Et avec ce ton familier que nous avons appris à bien connaître, le Pape tutoie : « Ne prive pas ta jeunesse de cette amitié. Tu pourras le sentir à ton côté non seulement quand tu pries. Tu reconnaîtras qu’il marche avec toi à tout moment. Essaie de le découvrir et tu vivras la belle expérience de te savoir toujours accompagné. C’est ce qu’ont vécu les disciples d’Emmaüs quand Jésus se rendit présent et « marchait avec eux » (Luc 24,15) alors qu’ils marchaient et parlaient désorientés. » (Christus vivit, n. 156)

Le pape François cite alors un saint évêque, Mgr Oscar Romero : « Le christianisme n’est pas un ensemble de vérités à croire, de lois à suivre, d’interdictions. Il devient repoussant de cette manière. Le christianisme est une Personne qui m’a aimé tellement qu’il demande mon amour. Le christianisme, c’est le Christ. »

Voilà ce que nous entendons aujourd’hui et ce qui me semble résumer le ministère du pape François.

Communiquer Jésus

S’il s’est engagé pour l’écologie intégrale, s’il s’est engagé pour la fraternité posant des actes improbables envers et contre tout, pour sceller des fraternités, c’est tout simplement au nom du Seigneur Jésus dont il a reçu la mission de Le communiquer, comme nous l’avons entendu dans la Première Lecture.

Mais communiquer Jésus, faire découvrir l’amour de Jésus, comment en parle-t-il ? Dans son dernier document « Il nous a aimés », voici ce qu’il dit : « Il ne faut pas penser à cette mission de communiquer le Christ comme s’il s’agissait d’une chose entre Lui et moi seuls. Elle se vit en communion avec la communauté et avec l’Église. Si nous nous éloignons de la communauté, nous nous éloignons aussi de Jésus. Si nous l’oublions et si nous ne nous en préoccupons pas, notre amitié avec Jésus se refroidit. Il ne faut jamais oublier ce secret. L’amour pour les frères de la communauté est comme un carburant qui alimente notre relation amicale avec Jésus.

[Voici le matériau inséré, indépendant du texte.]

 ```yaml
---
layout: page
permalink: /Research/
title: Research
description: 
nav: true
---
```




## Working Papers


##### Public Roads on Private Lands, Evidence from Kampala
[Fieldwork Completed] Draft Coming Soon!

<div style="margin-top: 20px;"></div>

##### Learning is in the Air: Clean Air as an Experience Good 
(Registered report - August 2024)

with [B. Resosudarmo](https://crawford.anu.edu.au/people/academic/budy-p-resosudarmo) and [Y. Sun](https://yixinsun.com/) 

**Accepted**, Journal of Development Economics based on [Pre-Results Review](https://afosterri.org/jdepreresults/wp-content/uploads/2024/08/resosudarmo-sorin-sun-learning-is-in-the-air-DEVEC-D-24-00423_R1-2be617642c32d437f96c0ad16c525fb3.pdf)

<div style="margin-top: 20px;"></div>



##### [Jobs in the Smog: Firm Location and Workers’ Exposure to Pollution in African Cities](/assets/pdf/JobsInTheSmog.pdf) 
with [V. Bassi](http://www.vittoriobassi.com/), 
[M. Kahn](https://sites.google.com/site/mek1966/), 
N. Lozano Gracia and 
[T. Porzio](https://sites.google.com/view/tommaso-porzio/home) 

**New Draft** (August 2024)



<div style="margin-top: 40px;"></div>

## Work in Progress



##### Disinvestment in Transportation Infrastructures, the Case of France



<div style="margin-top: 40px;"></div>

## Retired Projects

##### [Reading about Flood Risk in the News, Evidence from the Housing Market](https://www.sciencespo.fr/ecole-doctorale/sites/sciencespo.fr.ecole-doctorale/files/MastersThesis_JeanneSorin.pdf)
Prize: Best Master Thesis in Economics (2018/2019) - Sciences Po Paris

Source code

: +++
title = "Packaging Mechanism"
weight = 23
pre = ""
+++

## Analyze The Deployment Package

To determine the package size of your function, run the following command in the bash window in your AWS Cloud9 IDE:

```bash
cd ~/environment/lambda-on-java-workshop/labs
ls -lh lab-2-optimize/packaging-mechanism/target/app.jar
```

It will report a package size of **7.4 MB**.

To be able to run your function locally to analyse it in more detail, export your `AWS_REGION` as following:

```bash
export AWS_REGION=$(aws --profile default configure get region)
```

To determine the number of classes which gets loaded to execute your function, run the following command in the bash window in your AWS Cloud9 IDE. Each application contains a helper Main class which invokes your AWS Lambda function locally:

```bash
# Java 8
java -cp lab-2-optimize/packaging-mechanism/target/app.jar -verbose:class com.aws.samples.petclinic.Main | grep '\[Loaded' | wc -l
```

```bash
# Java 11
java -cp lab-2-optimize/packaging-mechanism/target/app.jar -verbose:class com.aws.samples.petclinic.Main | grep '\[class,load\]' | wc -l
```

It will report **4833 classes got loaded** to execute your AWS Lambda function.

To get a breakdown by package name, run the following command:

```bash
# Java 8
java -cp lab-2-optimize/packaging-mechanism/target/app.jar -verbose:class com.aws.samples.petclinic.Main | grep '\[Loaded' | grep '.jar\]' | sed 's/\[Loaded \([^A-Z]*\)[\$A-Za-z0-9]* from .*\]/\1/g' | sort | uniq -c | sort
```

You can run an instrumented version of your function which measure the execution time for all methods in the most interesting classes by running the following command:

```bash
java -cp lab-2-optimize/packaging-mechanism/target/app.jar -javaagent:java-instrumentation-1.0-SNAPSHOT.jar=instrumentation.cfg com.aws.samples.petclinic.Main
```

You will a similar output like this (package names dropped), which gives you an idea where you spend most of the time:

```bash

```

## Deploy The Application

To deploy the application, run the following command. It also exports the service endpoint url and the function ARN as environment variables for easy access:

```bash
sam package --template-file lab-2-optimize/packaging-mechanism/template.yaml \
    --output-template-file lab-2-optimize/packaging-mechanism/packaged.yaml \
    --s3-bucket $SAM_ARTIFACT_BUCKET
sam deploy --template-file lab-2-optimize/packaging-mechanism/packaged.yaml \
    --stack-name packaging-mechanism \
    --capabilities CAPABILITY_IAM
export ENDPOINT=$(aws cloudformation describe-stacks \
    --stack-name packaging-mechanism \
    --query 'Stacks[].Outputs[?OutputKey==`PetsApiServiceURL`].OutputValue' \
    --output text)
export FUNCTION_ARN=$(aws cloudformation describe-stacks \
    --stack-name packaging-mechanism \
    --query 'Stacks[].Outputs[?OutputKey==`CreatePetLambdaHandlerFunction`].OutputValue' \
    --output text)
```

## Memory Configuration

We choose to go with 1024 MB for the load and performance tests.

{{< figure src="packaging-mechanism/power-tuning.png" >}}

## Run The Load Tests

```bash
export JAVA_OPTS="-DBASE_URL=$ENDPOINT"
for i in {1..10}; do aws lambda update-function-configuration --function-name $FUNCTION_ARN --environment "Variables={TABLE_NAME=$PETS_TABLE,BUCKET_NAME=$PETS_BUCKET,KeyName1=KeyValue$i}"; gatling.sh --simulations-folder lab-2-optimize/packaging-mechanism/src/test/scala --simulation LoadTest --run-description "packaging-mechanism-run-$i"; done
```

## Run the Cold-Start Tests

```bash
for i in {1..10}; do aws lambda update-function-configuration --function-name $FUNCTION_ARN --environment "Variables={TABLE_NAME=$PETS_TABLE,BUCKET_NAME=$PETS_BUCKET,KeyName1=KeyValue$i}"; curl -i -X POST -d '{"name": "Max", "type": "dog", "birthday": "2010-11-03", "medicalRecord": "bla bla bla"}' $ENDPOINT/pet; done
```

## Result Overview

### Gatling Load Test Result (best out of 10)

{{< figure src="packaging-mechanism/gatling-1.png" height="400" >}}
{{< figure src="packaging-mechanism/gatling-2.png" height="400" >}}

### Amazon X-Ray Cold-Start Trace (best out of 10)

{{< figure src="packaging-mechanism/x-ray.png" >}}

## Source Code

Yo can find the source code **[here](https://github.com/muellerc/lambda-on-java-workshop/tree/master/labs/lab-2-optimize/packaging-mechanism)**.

Les actes d’amour envers les frères et sœurs de la communauté peuvent être la meilleure et parfois la seule façon d’exprimer l’amour de Jésus-Christ aux autres. […] Cet amour devient un service communautaire. » (Dilexit nos, n. 212-213)

Le Pape ajoute : « Je ne me lasserai pas de rappeler que Jésus l’a exprimé avec une grande clarté : « Dans la mesure où vous l’avez fait à l’un de ces plus petits de mes frères, c’est à moi que vous l’avez fait. » (Matthieu 25,40) Il te propose de le trouver là aussi, dans chaque frère et chaque sœur, surtout les plus pauvres, les plus méprisés et les plus abandonnés de la société. » (Dilexit nos, n. 213)

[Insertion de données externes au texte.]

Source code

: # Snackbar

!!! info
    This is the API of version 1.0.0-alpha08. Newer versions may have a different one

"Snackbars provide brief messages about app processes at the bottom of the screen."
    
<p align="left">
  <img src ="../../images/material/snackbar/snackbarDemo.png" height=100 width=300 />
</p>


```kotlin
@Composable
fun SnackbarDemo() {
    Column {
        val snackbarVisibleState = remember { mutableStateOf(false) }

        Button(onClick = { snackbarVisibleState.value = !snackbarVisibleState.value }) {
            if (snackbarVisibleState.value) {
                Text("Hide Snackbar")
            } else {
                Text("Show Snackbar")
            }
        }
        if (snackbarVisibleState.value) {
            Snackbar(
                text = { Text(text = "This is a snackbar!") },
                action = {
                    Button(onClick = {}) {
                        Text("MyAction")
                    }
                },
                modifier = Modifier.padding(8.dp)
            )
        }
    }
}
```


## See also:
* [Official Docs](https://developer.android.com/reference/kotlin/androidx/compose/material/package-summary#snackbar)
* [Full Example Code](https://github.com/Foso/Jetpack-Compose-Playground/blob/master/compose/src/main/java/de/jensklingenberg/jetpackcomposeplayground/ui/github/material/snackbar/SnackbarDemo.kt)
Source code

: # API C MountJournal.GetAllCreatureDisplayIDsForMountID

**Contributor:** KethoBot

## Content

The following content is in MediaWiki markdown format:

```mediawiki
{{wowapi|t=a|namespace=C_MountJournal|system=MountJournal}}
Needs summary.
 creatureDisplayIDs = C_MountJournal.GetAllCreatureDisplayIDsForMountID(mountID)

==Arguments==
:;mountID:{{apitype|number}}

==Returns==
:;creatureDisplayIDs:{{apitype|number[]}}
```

Le visage de la miséricorde

Et ce Jésus, pour le Pape, c’est « le visage de la miséricorde ». C’est-à-dire le visage de l’amour gratuit. Il ne cessera de chanter, si je peux dire, cet amour gratuit. C’est pour cela qu’il a ouvert en 2015 le Jubilé extraordinaire de l’amour gratuit qui s’appelle « miséricorde ». À cette occasion, il décrit :

« Nous confierons la vie de l’Église, l’humanité entière et tout le cosmos à la Seigneurie du Christ, pour qu’il répande sa miséricorde telle la rosée du matin, pour une histoire féconde à construire moyennant l’engagement de tous au service de notre proche avenir. Combien je désire que les années à venir soient comme imprégnées de miséricorde pour aller à la rencontre de chacun en lui offrant la bonté et la tendresse de Dieu ! Qu’à tous, croyants ou loin de la foi, puissent parvenir le baume de la miséricorde comme signe du Règne de Dieu déjà présent au milieu de nous. » (Misericordiae vultus, n. 5)

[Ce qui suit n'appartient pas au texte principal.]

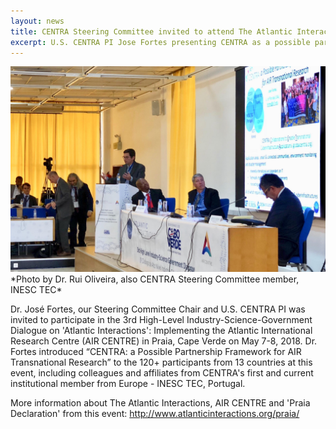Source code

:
 ```yaml
---
layout: news
title: CENTRA Steering Committee invited to attend The Atlantic Interactions Initiative event in Praia, Cape Verde
excerpt: U.S. CENTRA PI Jose Fortes presenting CENTRA as a possible partnership framework at the 3rd High Level Industry-Science-Government Dialogue- Implementing the Atlantic International Research Centre (AIR Centre), held in the city of Praia, Cape Verde on May 7-8, 2018.
---
```


<img src="/img/Jose_AIRCenter_CapeVerde07May2018.jpg" alt="Fortes at 3rd AIR Mtg" style="margin-right: auto;margin-left: auto;" class="img-responsive">
*Photo by Dr. Rui Oliveira, also CENTRA Steering Committee member, INESC TEC*  

Dr. José Fortes, our Steering Committee Chair and U.S. CENTRA PI was invited to participate in the 3rd High-Level Industry-Science-Government Dialogue on 'Atlantic Interactions': Implementing the Atlantic International Research Centre (AIR CENTRE) in Praia, Cape Verde on May 7-8, 2018. Dr. Fortes introduced “CENTRA: a Possible Partnership Framework for AIR Transnational Research” to the 120+ participants from 13 countries at this event, including colleagues and affiliates from CENTRA's first and current institutional member from Europe - INESC TEC, Portugal.  

More information about The Atlantic Interactions, AIR CENTRE and 'Praia Declaration' from this event: http://www.atlanticinteractions.org/praia/ 
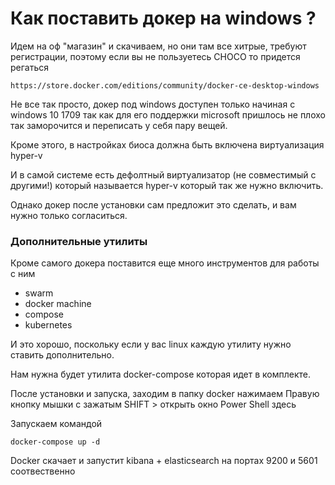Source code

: # Как поставить докер на windows ?

Идем на оф "магазин" и скачиваем, но они там все хитрые, требуют регистрации, поэтому если вы не пользуетесь CHOCO то придется регаться


```
https://store.docker.com/editions/community/docker-ce-desktop-windows
```

Не все так просто, докер под windows доступен только начиная с windows 10 1709 так как для его поддержки microsoft пришлось не плохо так заморочится и переписать у себя пару вещей. 

Кроме этого, в настройках биоса должна быть включена виртуализация hyper-v

И в самой системе есть дефолтный виртуализатор (не совместимый с другими!) который называется hyper-v который так же нужно включить. 

Однако докер после установки сам предложит это сделать, и вам нужно только согласиться.


### Дополнительные утилиты

Кроме самого докера поставится еще много инструментов для работы с ним 

* swarm 
* docker machine 
* compose 
* kubernetes

И это хорошо, поскольку если у вас linux каждую утилиту нужно ставить дополнительно.

Нам нужна будет утилита docker-compose которая идет в комплекте. 

После установки и запуска, заходим в папку docker нажимаем Правую кнопку мышки с зажатым SHIFT > открыть окно Power Shell здесь

Запускаем командой 

```
docker-compose up -d 
```

Docker скачает и запустит kibana + elasticsearch на портах 9200 и 5601 соотвественно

Après avoir exprimé son désir le plus cher, il ajoute : « La miséricorde est le propre de Dieu dont la toute-puissance consiste justement à faire miséricorde. » (Misericordiae vultus, n. 6) Oui, la miséricorde n’est pas un signe de faiblesse, même si des puissants en ce monde la méprisent en la jugeant comme un signe de faiblesse, même si des philosophes ont estimé que c’était une faiblesse. Le pape François nous le dit très clairement : « La miséricorde n’est pas un signe de faiblesse, mais bien l’expression de la toute-puissance de Dieu. » (Misericordiae vultus, n. 6)

Quand l’homme est-il donc fort ? Quand l’homme est-il pleinement un homme ? Quand l’homme est-il arrivé à sa stature d’homme ? Quand il se fait miséricorde ! Quand il est tout entier amour gratuit !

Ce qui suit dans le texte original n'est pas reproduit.